Where a line in the listing contains the string "basic", copy that line out.

TASK MATERIAL Start Marker

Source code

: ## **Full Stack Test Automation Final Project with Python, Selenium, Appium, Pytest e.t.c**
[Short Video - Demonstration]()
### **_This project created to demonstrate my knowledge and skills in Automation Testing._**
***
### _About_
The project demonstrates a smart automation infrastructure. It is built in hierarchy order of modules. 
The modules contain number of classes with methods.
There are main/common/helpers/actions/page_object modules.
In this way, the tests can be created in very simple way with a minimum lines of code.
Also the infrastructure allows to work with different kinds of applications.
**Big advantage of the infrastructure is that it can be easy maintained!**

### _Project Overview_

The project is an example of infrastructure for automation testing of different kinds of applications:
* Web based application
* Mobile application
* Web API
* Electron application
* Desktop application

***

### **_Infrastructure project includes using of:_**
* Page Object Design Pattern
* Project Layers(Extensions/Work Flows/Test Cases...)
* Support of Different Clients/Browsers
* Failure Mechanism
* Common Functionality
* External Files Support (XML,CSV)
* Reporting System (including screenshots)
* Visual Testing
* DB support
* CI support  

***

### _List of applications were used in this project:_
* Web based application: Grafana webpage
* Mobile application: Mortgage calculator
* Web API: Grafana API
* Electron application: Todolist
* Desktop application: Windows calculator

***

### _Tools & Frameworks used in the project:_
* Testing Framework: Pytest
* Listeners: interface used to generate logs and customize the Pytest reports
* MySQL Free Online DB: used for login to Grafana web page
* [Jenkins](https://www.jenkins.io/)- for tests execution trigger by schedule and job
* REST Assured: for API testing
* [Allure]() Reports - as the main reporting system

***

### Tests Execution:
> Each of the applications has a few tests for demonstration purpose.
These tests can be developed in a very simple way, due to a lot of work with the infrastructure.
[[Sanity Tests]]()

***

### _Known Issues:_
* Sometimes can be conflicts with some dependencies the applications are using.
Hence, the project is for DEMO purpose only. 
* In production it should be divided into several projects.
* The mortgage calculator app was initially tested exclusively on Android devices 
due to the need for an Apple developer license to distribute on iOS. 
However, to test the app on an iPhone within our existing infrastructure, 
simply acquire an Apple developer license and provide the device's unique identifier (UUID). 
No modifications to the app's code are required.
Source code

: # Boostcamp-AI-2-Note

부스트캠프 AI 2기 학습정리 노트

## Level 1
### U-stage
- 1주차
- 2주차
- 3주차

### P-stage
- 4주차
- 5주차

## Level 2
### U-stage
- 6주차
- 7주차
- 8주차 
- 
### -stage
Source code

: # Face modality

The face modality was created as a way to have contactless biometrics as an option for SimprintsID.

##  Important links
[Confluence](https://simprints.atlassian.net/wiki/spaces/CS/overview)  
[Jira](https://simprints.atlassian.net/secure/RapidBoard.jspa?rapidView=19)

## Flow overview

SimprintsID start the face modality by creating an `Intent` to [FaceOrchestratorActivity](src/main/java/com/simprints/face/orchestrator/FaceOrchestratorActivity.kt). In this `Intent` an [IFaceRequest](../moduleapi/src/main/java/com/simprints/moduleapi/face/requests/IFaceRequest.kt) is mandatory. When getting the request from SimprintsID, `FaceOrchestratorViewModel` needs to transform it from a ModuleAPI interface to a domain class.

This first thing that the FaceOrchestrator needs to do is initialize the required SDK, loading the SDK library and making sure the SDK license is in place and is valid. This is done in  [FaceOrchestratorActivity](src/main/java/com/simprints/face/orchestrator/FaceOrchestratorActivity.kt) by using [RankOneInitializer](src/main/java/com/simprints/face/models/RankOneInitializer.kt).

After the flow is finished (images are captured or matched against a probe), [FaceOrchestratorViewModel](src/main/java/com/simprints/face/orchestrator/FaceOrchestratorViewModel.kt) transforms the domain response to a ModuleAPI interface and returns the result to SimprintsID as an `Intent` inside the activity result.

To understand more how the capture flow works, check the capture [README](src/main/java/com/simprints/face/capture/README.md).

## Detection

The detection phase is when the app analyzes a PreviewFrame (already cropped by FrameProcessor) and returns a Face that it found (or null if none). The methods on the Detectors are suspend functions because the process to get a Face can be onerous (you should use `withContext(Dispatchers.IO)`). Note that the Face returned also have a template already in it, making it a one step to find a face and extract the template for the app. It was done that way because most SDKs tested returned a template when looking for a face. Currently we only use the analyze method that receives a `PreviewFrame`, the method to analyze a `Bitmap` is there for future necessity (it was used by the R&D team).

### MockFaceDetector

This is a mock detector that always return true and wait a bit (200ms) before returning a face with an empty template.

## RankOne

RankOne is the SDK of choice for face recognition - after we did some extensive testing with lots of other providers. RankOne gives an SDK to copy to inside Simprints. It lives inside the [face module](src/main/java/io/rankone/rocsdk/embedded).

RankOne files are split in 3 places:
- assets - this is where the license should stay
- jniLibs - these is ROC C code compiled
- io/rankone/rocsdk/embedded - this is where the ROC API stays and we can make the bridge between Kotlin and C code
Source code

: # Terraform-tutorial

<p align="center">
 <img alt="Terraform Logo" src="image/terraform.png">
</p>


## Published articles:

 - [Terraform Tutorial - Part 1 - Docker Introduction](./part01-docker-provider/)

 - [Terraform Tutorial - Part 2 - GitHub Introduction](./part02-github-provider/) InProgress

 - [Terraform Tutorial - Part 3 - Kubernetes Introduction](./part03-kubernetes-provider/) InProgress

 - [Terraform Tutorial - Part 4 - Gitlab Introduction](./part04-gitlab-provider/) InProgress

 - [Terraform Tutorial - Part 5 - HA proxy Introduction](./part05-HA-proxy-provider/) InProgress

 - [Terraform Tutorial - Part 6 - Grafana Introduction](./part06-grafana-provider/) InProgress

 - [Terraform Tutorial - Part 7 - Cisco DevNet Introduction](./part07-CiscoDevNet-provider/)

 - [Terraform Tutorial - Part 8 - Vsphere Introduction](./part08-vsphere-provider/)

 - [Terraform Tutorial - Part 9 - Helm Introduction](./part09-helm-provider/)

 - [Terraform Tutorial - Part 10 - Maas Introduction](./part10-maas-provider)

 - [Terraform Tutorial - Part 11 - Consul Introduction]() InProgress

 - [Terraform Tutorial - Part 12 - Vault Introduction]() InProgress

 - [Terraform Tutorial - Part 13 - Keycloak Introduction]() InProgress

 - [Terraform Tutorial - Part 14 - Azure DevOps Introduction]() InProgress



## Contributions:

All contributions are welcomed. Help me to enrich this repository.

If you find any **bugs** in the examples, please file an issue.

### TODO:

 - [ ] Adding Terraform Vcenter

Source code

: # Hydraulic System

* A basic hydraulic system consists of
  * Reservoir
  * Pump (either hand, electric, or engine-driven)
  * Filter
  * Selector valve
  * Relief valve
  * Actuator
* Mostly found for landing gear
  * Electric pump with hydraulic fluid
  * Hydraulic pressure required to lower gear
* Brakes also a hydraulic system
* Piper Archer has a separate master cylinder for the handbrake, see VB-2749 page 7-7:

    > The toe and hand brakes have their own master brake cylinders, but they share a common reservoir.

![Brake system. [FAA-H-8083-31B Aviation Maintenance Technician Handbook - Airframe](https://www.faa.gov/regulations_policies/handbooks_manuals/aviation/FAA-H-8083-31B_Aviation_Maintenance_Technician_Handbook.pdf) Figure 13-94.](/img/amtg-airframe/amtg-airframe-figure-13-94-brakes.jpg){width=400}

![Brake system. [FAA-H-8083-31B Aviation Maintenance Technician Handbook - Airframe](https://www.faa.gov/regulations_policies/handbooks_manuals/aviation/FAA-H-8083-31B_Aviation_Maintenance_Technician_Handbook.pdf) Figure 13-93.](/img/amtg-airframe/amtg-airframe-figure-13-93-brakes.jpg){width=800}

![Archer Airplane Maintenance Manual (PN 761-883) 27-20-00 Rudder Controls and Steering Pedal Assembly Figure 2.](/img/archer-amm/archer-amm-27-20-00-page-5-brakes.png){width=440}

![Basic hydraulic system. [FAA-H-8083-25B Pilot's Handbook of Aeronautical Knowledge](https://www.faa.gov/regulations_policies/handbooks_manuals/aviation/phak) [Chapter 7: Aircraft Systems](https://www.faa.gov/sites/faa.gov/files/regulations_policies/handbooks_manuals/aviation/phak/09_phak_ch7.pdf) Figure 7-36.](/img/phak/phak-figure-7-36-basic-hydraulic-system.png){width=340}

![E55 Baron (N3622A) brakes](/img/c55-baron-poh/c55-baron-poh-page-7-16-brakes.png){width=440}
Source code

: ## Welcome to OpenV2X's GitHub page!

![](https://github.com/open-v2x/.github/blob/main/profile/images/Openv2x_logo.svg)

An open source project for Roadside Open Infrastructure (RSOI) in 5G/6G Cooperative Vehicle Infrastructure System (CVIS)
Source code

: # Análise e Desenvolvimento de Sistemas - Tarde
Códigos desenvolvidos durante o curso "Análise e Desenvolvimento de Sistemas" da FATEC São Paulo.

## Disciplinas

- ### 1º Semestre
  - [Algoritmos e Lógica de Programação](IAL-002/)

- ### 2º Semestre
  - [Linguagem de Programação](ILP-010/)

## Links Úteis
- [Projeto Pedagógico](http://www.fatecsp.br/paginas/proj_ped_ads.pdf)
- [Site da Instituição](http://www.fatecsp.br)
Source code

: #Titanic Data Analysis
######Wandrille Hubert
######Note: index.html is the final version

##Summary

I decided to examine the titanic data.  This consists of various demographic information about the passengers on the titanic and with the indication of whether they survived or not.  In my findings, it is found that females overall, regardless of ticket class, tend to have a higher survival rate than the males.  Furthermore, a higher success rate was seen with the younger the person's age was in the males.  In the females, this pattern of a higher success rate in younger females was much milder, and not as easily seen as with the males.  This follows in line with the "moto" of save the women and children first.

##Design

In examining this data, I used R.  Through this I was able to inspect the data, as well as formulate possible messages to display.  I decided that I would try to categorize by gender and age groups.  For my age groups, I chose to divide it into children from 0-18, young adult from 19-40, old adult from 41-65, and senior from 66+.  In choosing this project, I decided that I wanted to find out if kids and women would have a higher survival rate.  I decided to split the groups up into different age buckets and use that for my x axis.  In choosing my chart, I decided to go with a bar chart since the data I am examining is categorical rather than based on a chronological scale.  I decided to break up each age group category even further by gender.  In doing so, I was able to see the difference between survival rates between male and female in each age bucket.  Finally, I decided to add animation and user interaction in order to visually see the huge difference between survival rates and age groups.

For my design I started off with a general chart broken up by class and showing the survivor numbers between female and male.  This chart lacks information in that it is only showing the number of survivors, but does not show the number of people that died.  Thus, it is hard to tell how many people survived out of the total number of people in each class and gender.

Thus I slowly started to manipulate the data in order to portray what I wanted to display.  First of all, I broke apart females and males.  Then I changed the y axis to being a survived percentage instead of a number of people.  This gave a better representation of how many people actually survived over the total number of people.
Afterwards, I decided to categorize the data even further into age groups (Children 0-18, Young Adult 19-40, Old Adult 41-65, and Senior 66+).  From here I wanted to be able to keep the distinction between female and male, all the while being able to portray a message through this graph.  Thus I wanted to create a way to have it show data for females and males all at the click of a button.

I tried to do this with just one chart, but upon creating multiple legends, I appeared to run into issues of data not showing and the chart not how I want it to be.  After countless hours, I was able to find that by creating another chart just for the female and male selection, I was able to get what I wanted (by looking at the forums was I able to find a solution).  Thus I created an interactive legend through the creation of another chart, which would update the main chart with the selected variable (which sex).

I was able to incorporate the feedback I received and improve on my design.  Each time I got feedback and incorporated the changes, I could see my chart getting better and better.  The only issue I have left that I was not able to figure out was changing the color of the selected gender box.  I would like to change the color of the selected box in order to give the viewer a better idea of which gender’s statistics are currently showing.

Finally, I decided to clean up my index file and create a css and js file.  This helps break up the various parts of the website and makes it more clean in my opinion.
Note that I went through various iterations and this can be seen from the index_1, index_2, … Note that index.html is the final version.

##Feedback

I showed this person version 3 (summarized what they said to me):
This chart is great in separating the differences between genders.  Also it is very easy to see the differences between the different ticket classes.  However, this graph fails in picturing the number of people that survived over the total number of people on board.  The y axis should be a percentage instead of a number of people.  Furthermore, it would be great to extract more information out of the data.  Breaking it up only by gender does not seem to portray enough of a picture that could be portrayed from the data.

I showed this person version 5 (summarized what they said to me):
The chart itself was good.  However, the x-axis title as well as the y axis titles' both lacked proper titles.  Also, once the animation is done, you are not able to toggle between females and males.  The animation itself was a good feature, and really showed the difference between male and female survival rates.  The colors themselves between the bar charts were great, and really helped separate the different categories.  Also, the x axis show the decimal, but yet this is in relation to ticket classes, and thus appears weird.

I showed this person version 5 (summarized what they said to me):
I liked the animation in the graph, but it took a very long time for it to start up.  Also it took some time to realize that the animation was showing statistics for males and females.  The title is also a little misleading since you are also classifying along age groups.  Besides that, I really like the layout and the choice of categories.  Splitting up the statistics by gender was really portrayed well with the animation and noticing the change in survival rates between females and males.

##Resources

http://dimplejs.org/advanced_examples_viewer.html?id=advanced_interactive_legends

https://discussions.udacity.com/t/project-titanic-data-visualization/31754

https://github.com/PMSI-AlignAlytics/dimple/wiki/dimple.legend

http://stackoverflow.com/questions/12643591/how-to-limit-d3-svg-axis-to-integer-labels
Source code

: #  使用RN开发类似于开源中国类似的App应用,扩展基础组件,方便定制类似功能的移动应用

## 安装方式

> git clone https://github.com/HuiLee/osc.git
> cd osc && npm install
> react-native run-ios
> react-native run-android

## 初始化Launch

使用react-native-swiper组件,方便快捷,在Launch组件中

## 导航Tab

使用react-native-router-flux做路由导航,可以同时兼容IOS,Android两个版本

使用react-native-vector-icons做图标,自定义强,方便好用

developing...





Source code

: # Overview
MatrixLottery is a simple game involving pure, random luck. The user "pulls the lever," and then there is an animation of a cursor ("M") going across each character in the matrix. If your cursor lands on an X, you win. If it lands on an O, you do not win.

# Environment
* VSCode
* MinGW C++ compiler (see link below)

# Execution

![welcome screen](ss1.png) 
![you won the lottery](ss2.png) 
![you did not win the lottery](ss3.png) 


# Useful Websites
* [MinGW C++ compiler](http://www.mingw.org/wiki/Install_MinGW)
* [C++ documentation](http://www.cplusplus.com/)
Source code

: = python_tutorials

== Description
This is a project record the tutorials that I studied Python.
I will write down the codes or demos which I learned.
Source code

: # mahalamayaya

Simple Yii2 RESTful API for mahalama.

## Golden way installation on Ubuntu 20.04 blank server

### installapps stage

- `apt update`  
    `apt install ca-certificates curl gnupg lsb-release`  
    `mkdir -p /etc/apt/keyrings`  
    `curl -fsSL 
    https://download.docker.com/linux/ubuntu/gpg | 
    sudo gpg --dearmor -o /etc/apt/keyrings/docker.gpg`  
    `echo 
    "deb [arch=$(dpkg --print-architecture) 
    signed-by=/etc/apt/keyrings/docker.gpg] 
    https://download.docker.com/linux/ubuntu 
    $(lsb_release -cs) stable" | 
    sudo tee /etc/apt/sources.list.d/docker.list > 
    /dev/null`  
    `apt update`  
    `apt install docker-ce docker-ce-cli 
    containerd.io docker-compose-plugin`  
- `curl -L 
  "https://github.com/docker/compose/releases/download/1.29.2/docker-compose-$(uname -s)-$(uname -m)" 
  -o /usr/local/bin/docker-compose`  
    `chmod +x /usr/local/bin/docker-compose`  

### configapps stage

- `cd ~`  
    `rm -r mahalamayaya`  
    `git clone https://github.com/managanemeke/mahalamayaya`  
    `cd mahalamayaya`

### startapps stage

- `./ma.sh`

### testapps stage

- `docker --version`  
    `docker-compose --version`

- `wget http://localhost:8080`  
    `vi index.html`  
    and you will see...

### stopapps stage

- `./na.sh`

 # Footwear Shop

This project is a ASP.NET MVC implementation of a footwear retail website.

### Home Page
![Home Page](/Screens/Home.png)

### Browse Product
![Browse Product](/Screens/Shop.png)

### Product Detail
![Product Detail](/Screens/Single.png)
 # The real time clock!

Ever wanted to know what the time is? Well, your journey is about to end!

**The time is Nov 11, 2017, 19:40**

TASK MATERIAL End Marker

OUTPUT FOR THIS TASK:
* A basic hydraulic system consists of
![Basic hydraulic system. [FAA-H-8083-25B Pilot's Handbook of Aeronautical Knowledge](https://www.faa.gov/regulations_policies/handbooks_manuals/aviation/phak) [Chapter 7: Aircraft Systems](https://www.faa.gov/sites/faa.gov/files/regulations_policies/handbooks_manuals/aviation/phak/09_phak_ch7.pdf) Figure 7-36.](/img/phak/phak-figure-7-36-basic-hydraulic-system.png){width=340}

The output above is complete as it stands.